Ainsi, quelle peut-être l’explication scientifique d’un tel phénomène? Un mystère qui continue de planer et de faire parler encore aujourd’hui.

Ce sont tout d’abord des généticiens brésiliens, qui entreprirent de percer le mystère des jumeaux de Cândido Godói. La biologiste Ursula Matte, au début des années 90, prit la direction des recherches.

Tout d’abord, elle recensa et cartographia la population de jumeaux, et tenta d’infirmer ou de confirmer les différentes hypothèses. Le fait que cela puisse être une coïncidence fut tout de suite écarté. Comment tant d’individus ayant des prédispositions génétiques d’avoir des jumeaux auraient pu se retrouver par hasard au même endroit?
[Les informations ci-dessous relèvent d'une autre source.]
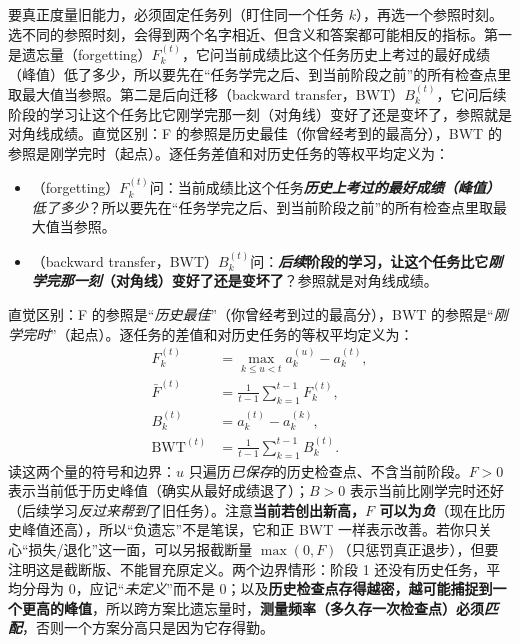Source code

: 要真正度量旧能力，必须固定任务列（盯住同一个任务 $k$），再选一个参照时刻。选不同的参照时刻，会得到两个名字相近、但含义和答案都可能相反的指标。第一是遗忘量（forgetting）$F_k^{(t)}$，它问当前成绩比这个任务历史上考过的最好成绩（峰值）低了多少，所以要先在“任务学完之后、到当前阶段之前”的所有检查点里取最大值当参照。第二是后向迁移（backward transfer，BWT）$B_k^{(t)}$，它问后续阶段的学习让这个任务比它刚学完那一刻（对角线）变好了还是变坏了，参照就是对角线成绩。直觉区别：F 的参照是历史最佳（你曾经考到的最高分），BWT 的参照是刚学完时（起点）。逐任务差值和对历史任务的等权平均定义为：
\begin{itemize}\item {}（forgetting）$F_k^{(t)}$问：当前成绩比这个任务\textbf{\emph{历史上\emph{考过的最好成绩}（峰值）}}\emph{低了多少}？所以要先在“任务学完之后、到当前阶段之前”的所有检查点里取最大值当参照。\item {}（backward transfer，BWT）$B_k^{(t)}$问：\textbf{\emph{后续}阶段的学习，让这个任务比它\emph{刚学完那一刻}（对角线）变好了还是变坏了}？参照就是对角线成绩。\end{itemize}
直觉区别：F 的参照是“\emph{历史最佳}”（你曾经考到过的最高分），BWT 的参照是“\emph{刚学完时}”（起点）。逐任务的差值和对历史任务的等权平均定义为：
\begin{equation}
  \begin{aligned}
    F_k^{(t)}&=\max_{k\leq u<t}a_k^{(u)}-a_k^{(t)},\\
    \bar F^{(t)}&=\frac1{t-1}\sum_{k=1}^{t-1}F_k^{(t)},\\
    B_k^{(t)}&=a_k^{(t)}-a_k^{(k)},\\
    \operatorname{BWT}^{(t)}&=\frac1{t-1}\sum_{k=1}^{t-1}B_k^{(t)}.
  \end{aligned}
  \label{eq:ket-evaluation-forgetting-bwt}
\end{equation}
读这两个量的符号和边界：$u$ 只遍历\emph{已保存}的历史检查点、不含当前阶段。$F>0$ 表示当前低于历史峰值（确实从最好成绩退了）；$B>0$ 表示当前比刚学完时还好（后续学习\emph{反过来帮到}了旧任务）。注意\textbf{当前若创出新高，$F$ 可以为\emph{负}}（现在比历史峰值还高），所以“负遗忘”不是笔误，它和正 BWT 一样表示改善。若你只关心“损失/退化”这一面，可以另报截断量 $\max(0,F)$（只惩罚真正退步），但要注明这是截断版、不能冒充原定义。两个边界情形：阶段 1 还没有历史任务，平均分母为 0，应记“\emph{未定义}”而不是 0；以及\textbf{历史检查点存得越密，越可能捕捉到一个更高的峰值}，所以跨方案比遗忘量时，\textbf{测量频率（多久存一次检查点）必须\emph{匹配}}，否则一个方案分高只是因为它存得勤。

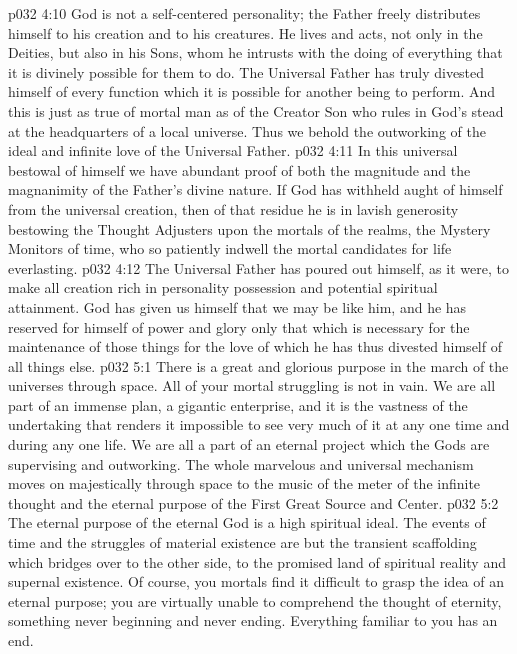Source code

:\vs p032 4:10 \pc God is not a self\hyp{}centered personality; the Father freely distributes himself to his creation and to his creatures. He lives and acts, not only in the Deities, but also in his Sons, whom he intrusts with the doing of everything that it is divinely possible for them to do. The Universal Father has truly divested himself of every function which it is possible for another being to perform. And this is just as true of mortal man as of the Creator Son who rules in God’s stead at the headquarters of a local universe. Thus we behold the outworking of the ideal and infinite love of the Universal Father.
\vs p032 4:11 In this universal bestowal of himself we have abundant proof of both the magnitude and the magnanimity of the Father’s divine nature. If God has withheld aught of himself from the universal creation, then of that residue he is in lavish generosity bestowing the Thought Adjusters upon the mortals of the realms, the Mystery Monitors of time, who so patiently indwell the mortal candidates for life everlasting.
\vs p032 4:12 The Universal Father has poured out himself, as it were, to make all creation rich in personality possession and potential spiritual attainment. God has given us himself that we may be like him, and he has reserved for himself of power and glory only that which is necessary for the maintenance of those things for the love of which he has thus divested himself of all things else.
\vs p032 5:1 There is a great and glorious purpose in the march of the universes through space. All of your mortal struggling is not in vain. We are all part of an immense plan, a gigantic enterprise, and it is the vastness of the undertaking that renders it impossible to see very much of it at any one time and during any one life. We are all a part of an eternal project which the Gods are supervising and outworking. The whole marvelous and universal mechanism moves on majestically through space to the music of the meter of the infinite thought and the eternal purpose of the First Great Source and Center.
\vs p032 5:2 The eternal purpose of the eternal God is a high spiritual ideal. The events of time and the struggles of material existence are but the transient scaffolding which bridges over to the other side, to the promised land of spiritual reality and supernal existence. Of course, you mortals find it difficult to grasp the idea of an eternal purpose; you are virtually unable to comprehend the thought of eternity, something never beginning and never ending. Everything familiar to you has an end.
Impossible.

Ensuite, elle écarta également les facteurs environnementaux. Toute la région, à des centaines de kilomètres à la ronde, respirait le même air, profitait du même climat et  mangeait le même type de nourriture. Elle écarta également le traitement hormonal, qui n’avait pas lieu dans la région à cette époque. Bien qu’elle ne trouva pas la clé du mystère, le docteur Matte avait d’ores et déjà balayé beaucoup d’hypothèses.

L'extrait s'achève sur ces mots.